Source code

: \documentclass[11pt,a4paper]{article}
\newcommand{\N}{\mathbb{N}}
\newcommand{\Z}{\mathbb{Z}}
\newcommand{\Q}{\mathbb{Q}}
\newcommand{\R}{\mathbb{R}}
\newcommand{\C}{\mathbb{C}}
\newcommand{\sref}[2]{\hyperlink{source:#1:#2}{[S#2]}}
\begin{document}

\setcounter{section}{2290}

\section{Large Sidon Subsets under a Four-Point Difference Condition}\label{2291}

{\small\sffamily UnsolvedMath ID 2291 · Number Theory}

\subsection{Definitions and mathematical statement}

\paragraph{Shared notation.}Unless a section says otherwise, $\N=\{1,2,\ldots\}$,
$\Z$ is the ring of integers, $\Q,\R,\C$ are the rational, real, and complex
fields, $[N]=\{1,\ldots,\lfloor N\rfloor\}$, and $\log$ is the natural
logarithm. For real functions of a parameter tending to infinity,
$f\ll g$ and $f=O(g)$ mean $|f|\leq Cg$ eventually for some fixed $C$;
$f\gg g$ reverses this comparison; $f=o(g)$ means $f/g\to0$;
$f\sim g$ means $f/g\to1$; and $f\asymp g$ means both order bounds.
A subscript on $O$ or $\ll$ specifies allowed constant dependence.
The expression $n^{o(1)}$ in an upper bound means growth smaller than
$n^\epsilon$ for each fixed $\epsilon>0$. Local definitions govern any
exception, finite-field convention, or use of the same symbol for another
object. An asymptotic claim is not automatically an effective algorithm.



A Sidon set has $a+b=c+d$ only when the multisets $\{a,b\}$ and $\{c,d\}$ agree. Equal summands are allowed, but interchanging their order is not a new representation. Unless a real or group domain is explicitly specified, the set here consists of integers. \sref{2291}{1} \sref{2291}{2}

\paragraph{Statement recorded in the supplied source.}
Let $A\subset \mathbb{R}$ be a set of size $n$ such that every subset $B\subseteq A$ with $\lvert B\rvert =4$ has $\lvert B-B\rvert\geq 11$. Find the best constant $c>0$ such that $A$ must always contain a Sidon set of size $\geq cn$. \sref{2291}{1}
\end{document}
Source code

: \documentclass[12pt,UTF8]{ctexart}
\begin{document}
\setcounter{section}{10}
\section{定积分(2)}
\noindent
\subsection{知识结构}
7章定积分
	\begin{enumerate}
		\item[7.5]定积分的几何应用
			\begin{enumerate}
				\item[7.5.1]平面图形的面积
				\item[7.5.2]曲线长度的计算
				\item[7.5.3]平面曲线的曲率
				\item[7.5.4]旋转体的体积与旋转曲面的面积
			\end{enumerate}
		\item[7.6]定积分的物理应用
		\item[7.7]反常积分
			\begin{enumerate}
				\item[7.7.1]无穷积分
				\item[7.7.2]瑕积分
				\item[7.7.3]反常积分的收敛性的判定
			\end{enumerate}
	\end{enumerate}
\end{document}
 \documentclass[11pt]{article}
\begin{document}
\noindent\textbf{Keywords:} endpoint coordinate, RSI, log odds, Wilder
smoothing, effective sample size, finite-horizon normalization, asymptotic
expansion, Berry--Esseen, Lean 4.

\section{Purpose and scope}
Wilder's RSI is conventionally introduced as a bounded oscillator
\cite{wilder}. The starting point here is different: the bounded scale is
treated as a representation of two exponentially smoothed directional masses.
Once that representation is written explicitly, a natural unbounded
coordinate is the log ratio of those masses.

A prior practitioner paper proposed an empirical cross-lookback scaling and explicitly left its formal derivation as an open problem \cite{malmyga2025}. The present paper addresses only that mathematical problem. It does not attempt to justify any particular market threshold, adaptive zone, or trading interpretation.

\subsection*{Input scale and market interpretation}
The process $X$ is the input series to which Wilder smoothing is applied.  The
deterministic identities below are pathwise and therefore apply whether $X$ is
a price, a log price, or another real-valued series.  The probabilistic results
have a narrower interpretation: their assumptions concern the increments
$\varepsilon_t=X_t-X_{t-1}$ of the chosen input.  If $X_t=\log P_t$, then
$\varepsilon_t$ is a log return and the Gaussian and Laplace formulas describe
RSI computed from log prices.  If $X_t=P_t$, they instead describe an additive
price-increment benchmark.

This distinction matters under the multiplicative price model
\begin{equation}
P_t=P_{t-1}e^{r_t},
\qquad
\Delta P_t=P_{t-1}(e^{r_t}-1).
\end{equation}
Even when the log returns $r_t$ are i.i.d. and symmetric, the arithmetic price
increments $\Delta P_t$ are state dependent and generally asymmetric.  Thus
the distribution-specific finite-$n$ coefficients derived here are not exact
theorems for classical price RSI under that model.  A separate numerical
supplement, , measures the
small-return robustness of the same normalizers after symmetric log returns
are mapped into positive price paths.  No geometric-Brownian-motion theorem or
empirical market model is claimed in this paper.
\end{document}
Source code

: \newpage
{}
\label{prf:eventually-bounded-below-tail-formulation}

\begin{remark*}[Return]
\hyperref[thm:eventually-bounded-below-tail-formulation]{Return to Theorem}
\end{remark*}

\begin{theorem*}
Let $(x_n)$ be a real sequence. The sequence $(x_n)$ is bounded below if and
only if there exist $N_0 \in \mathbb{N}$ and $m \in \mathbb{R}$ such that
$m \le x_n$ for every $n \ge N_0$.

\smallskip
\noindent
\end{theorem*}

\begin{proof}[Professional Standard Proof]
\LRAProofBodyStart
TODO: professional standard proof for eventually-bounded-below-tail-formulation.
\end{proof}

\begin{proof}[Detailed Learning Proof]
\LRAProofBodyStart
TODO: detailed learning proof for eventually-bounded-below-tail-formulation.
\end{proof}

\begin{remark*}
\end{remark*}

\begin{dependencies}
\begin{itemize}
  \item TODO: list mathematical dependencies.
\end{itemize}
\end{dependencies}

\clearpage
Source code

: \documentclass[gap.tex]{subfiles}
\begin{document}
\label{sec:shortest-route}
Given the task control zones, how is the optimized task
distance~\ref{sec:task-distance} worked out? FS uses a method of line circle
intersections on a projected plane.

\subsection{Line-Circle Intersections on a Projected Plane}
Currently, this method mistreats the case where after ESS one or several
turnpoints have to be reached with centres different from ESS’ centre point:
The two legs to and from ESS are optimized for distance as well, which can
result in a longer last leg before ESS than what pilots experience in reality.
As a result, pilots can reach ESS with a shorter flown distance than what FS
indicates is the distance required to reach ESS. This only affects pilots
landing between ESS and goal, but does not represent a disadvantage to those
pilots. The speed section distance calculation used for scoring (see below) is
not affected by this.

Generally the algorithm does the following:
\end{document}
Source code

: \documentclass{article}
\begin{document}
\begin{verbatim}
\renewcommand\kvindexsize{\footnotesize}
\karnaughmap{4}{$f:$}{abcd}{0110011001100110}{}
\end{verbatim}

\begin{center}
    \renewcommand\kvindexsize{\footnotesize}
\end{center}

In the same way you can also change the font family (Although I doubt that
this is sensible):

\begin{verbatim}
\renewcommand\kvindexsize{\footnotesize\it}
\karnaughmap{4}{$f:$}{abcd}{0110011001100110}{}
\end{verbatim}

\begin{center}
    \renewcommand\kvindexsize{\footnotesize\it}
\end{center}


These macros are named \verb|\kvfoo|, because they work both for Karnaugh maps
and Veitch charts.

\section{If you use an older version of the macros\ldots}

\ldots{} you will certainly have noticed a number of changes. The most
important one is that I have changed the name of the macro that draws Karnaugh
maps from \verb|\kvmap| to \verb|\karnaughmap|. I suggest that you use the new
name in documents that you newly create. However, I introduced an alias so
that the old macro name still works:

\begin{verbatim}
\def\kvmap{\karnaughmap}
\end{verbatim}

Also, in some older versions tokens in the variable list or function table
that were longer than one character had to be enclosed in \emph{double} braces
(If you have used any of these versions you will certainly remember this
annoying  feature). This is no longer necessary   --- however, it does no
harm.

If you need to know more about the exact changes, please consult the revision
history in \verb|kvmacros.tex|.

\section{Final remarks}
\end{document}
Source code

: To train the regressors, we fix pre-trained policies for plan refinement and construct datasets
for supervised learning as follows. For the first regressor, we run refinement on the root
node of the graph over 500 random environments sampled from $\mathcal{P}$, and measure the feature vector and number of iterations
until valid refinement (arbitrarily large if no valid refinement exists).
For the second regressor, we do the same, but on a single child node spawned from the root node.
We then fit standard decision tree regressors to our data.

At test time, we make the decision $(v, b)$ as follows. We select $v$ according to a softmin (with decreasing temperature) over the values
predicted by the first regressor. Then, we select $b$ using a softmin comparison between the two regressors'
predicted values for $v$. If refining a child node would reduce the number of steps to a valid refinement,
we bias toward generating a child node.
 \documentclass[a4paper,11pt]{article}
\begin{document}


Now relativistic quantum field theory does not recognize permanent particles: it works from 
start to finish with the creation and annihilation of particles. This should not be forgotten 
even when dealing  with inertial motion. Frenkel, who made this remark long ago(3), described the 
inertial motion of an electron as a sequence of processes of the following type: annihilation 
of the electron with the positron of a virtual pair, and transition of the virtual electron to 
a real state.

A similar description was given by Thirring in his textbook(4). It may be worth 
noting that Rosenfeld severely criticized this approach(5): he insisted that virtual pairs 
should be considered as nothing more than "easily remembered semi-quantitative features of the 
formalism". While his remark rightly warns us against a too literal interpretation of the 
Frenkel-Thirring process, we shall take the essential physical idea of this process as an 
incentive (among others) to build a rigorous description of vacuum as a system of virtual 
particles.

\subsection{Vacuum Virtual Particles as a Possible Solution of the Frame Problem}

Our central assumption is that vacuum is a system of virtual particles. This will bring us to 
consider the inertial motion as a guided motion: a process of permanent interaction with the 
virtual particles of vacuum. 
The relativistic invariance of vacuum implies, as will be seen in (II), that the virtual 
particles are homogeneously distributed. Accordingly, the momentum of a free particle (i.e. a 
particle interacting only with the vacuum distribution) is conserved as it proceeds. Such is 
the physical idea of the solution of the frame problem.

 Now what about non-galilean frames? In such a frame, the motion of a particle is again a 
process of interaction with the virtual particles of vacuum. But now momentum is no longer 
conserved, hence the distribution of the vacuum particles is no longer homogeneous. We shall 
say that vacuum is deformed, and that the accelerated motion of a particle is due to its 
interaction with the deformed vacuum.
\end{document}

- [Prompt]
Within the listing above, extract exactly the lines from the line with "that were longer" to the line with "for supervised learning", the two named lines included, and no others.

- [Solution to the problem]
that were longer than one character had to be enclosed in \emph{double} braces
(If you have used any of these versions you will certainly remember this
annoying  feature). This is no longer necessary   --- however, it does no
harm.

If you need to know more about the exact changes, please consult the revision
history in \verb|kvmacros.tex|.

\section{Final remarks}
\end{document}
Source code

: To train the regressors, we fix pre-trained policies for plan refinement and construct datasets
for supervised learning as follows. For the first regressor, we run refinement on the root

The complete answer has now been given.